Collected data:
*** Block opens ***
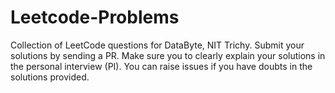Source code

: # Leetcode-Problems
Collection of LeetCode questions for DataByte, NIT Trichy. Submit your solutions by sending a PR. Make sure you to clearly explain your solutions in the personal interview (PI).
You can raise issues if you have doubts in the solutions provided.
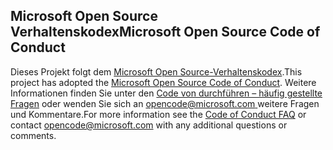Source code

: ## <a name="microsoft-open-source-code-of-conduct"></a><span data-ttu-id="9d83d-101">Microsoft Open Source Verhaltenskodex</span><span class="sxs-lookup"><span data-stu-id="9d83d-101">Microsoft Open Source Code of Conduct</span></span>
<span data-ttu-id="9d83d-102">Dieses Projekt folgt dem [Microsoft Open Source-Verhaltenskodex](https://opensource.microsoft.com/codeofconduct/).</span><span class="sxs-lookup"><span data-stu-id="9d83d-102">This project has adopted the [Microsoft Open Source Code of Conduct](https://opensource.microsoft.com/codeofconduct/).</span></span>
<span data-ttu-id="9d83d-103">Weitere Informationen finden Sie unter den [Code von durchführen – häufig gestellte Fragen](https://opensource.microsoft.com/codeofconduct/faq/) oder wenden Sie sich an [ opencode@microsoft.com ](mailto:opencode@microsoft.com) weitere Fragen und Kommentare.</span><span class="sxs-lookup"><span data-stu-id="9d83d-103">For more information see the [Code of Conduct FAQ](https://opensource.microsoft.com/codeofconduct/faq/) or contact [opencode@microsoft.com](mailto:opencode@microsoft.com) with any additional questions or comments.</span></span>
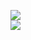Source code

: [![](https://img.shields.io/badge/Made%20With-Github%20Spray-lightgrey.svg?style=for-the-badge&logo=github)](https://github.com/Annihil/github-spray#22921)  
[![](https://i.imgur.com/2DrTn0Z.gif)](https://github.com/Annihil/github-spray)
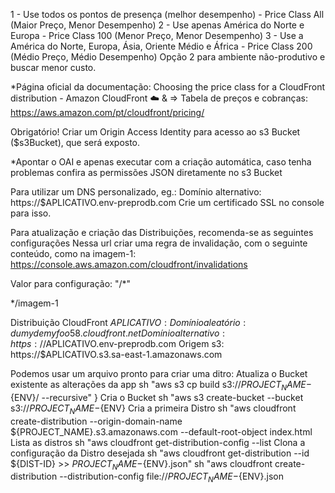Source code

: 1 - Use todos os pontos de presença (melhor desempenho)  - Price Class All (Maior Preço, Menor Desempenho)
2 - Use apenas América do Norte e Europa - Price Class 100 (Menor Preço, Menor Desempenho)
3 - Use a América do Norte, Europa, Ásia, Oriente Médio e África - Price Class 200 (Médio Preço, Médio Desempenho)
Opção 2 para ambiente não-produtivo e buscar menor custo.

*Página oficial da documentação: Choosing the price class for a CloudFront distribution - Amazon CloudFront
:cloud:      &  => Tabela de preços e cobranças: https://aws.amazon.com/pt/cloudfront/pricing/


Obrigatório!
Criar um Origin Access Identity para acesso ao s3 Bucket ($s3Bucket), que será exposto.

*Apontar o OAI e apenas executar com a criação automática, caso tenha problemas confira as permissões JSON
diretamente no s3 Bucket

Para utilizar um DNS personalizado, eg.: Domínio alternativo:  https://$APLICATIVO.env-preprodb.com
Crie um certificado SSL no console para isso.

Para atualização e criação das Distribuições, recomenda-se as seguintes configurações
Nessa url criar uma regra de invalidação, com o seguinte conteúdo, como na imagem-1:
  https://console.aws.amazon.com/cloudfront/invalidations

Valor para configuração: "/*" 

*/imagem-1

Distribuição CloudFront $APLICATIVO:
Domínio aleatório:  dumydemyfoo58.cloudfront.net
Domínio alternativo:  https://$APLICATIVO.env-preprodb.com
Origem s3:  https://$APLICATIVO.s3.sa-east-1.amazonaws.com


Podemos usar um arquivo pronto para criar uma ditro:
Atualiza o Bucket existente as alterações da app
 sh "aws s3 cp build s3://${PROJECT_NAME}-${ENV}/ --recursive"                                }
 Cria o Bucket
     sh "aws s3 create-bucket --bucket s3://${PROJECT_NAME}-${ENV}
 Cria a primeira Distro
     sh "aws cloudfront create-distribution --origin-domain-name ${PROJECT_NAME}.s3.amazonaws.com --default-root-object index.html
 Lista as distros
     sh "aws cloudfront get-distribution-config --list
 Clona a configuração da Distro desejada
     sh "aws cloudfront get-distribution --id ${DIST-ID} >> ${PROJECT_NAME}-${ENV}.json"
     sh "aws cloudfront create-distribution --distribution-config file://${PROJECT_NAME}-${ENV}.json

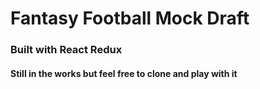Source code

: # Fantasy Football Mock Draft

### Built with React Redux

#### Still in the works but feel free to clone and play with it
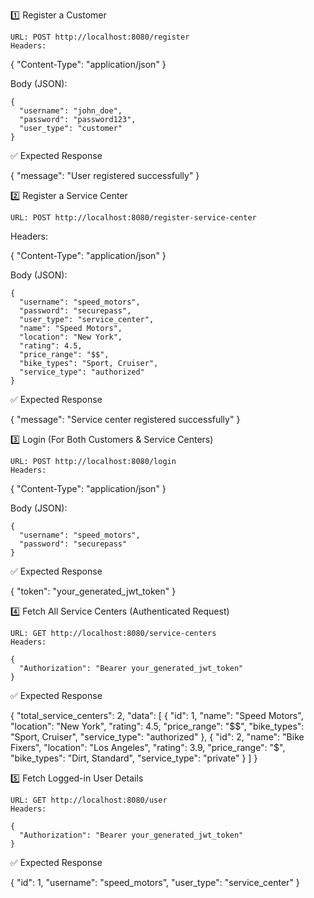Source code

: 1️⃣ Register a Customer

    URL: POST http://localhost:8080/register
    Headers:

{
  "Content-Type": "application/json"
}

Body (JSON):

    {
      "username": "john_doe",
      "password": "password123",
      "user_type": "customer"
    }

✅ Expected Response

{
  "message": "User registered successfully"
}

2️⃣ Register a Service Center

    URL: POST http://localhost:8080/register-service-center

Headers:

{
  "Content-Type": "application/json"
}

Body (JSON):

    {
      "username": "speed_motors",
      "password": "securepass",
      "user_type": "service_center",
      "name": "Speed Motors",
      "location": "New York",
      "rating": 4.5,
      "price_range": "$$",
      "bike_types": "Sport, Cruiser",
      "service_type": "authorized"
    }

✅ Expected Response

{
  "message": "Service center registered successfully"
}

3️⃣ Login (For Both Customers & Service Centers)

    URL: POST http://localhost:8080/login
    Headers:

{
  "Content-Type": "application/json"
}

Body (JSON):

    {
      "username": "speed_motors",
      "password": "securepass"
    }

✅ Expected Response

{
  "token": "your_generated_jwt_token"
}

4️⃣ Fetch All Service Centers (Authenticated Request)

    URL: GET http://localhost:8080/service-centers
    Headers:

    {
      "Authorization": "Bearer your_generated_jwt_token"
    }

✅ Expected Response

{
  "total_service_centers": 2,
  "data": [
    {
      "id": 1,
      "name": "Speed Motors",
      "location": "New York",
      "rating": 4.5,
      "price_range": "$$",
      "bike_types": "Sport, Cruiser",
      "service_type": "authorized"
    },
    {
      "id": 2,
      "name": "Bike Fixers",
      "location": "Los Angeles",
      "rating": 3.9,
      "price_range": "$",
      "bike_types": "Dirt, Standard",
      "service_type": "private"
    }
  ]
}

5️⃣ Fetch Logged-in User Details

    URL: GET http://localhost:8080/user
    Headers:

    {
      "Authorization": "Bearer your_generated_jwt_token"
    }

✅ Expected Response

{
  "id": 1,
  "username": "speed_motors",
  "user_type": "service_center"
}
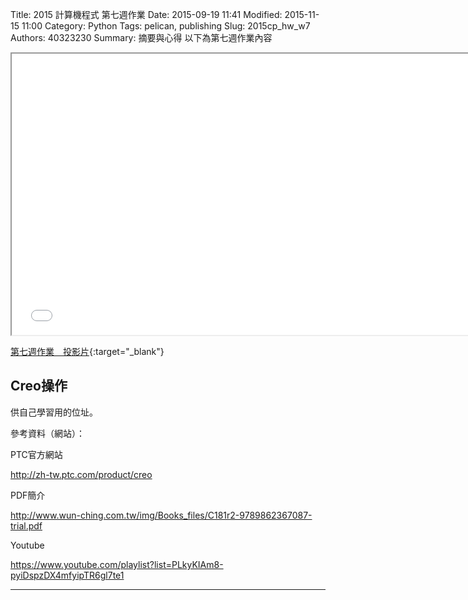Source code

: Title: 2015 計算機程式 第七週作業
Date: 2015-09-19 11:41
Modified: 2015-11-15 11:00
Category: Python
Tags: pelican, publishing
Slug: 2015cp_hw_w7
Authors: 40323230
Summary: 摘要與心得
以下為第七週作業內容

<iframe src="40323230_cp_w7.html" width="750" height="450"></iframe>

[第七週作業　投影片](40323230_cp_w7.html){:target="_blank"}

<h2>Creo操作</h2>

供自己學習用的位址。

參考資料（網站）：

<p>PTC官方網站</p>

<a href="http://zh-tw.ptc.com/product/creo">http://zh-tw.ptc.com/product/creo</a>

<p>PDF簡介</p>

<a href="http://www.wun-ching.com.tw/img/Books_files/C181r2-9789862367087-trial.pdf">http://www.wun-ching.com.tw/img/Books_files/C181r2-9789862367087-trial.pdf</a>

<p>Youtube</p>

<a href="https://www.youtube.com/playlist?list=PLkyKIAm8-pyiDspzDX4mfyipTR6gl7te1">https://www.youtube.com/playlist?list=PLkyKIAm8-pyiDspzDX4mfyipTR6gl7te1</a>

<hr>
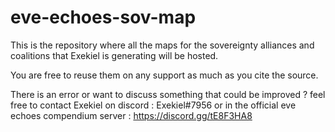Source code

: # eve-echoes-sov-map

This is the repository where all the maps for the sovereignty alliances and coalitions that Exekiel is generating will be hosted.

You are free to reuse them on any support as much as you cite the source.

There is an error or want to discuss something that could be improved ? feel free to contact Exekiel on discord : Exekiel#7956 or in the official eve echoes compendium server : https://discord.gg/tE8F3HA8
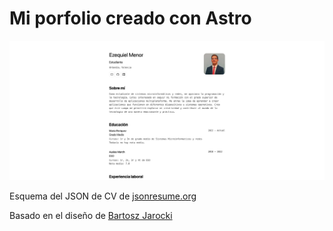 # Mi porfolio creado con Astro

<div align="center">
<a href="https://ezequielmenor.es/">
<img src="./public/Mi-Porfolio.png">
</a>
<p></p>
</div>

<p>
Esquema del JSON de CV de <a href="https://jsonresume.org/schema/">jsonresume.org</a>
</p>

<p>
Basado en el diseño de <a href="https://github.com/BartoszJarocki/cv">Bartosz Jarocki</a>
</p>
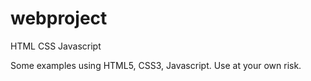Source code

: # webproject
HTML CSS Javascript

Some examples using HTML5, CSS3, Javascript.
Use at your own risk.
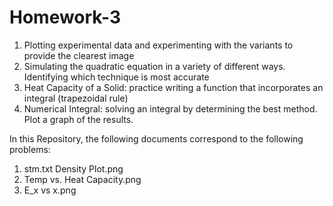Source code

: # Homework-3
1. Plotting experimental data and experimenting with the variants to provide the clearest image
2. Simulating the quadratic equation in a variety of different ways. Identifying which technique is most accurate
3. Heat Capacity of a Solid: practice writing a function that incorporates an integral (trapezoidal rule)
4. Numerical Integral: solving an integral by determining the best method. Plot a graph of the results. 

In this Repository, the following documents correspond to the following problems:
1. stm.txt
   Density Plot.png
3. Temp vs. Heat Capacity.png
4. E_x vs x.png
*** Block closes ***
— Required work —
Please write out exactly, and only, the lines from the beginning of the entries through the line containing "Projekt folgt dem", including both and skipping all pictures.

— Exercise result —
Source code

: # Leetcode-Problems
Collection of LeetCode questions for DataByte, NIT Trichy. Submit your solutions by sending a PR. Make sure you to clearly explain your solutions in the personal interview (PI).
You can raise issues if you have doubts in the solutions provided.
Source code

: ## <a name="microsoft-open-source-code-of-conduct"></a><span data-ttu-id="9d83d-101">Microsoft Open Source Verhaltenskodex</span><span class="sxs-lookup"><span data-stu-id="9d83d-101">Microsoft Open Source Code of Conduct</span></span>
<span data-ttu-id="9d83d-102">Dieses Projekt folgt dem [Microsoft Open Source-Verhaltenskodex](https://opensource.microsoft.com/codeofconduct/).</span><span class="sxs-lookup"><span data-stu-id="9d83d-102">This project has adopted the [Microsoft Open Source Code of Conduct](https://opensource.microsoft.com/codeofconduct/).</span></span>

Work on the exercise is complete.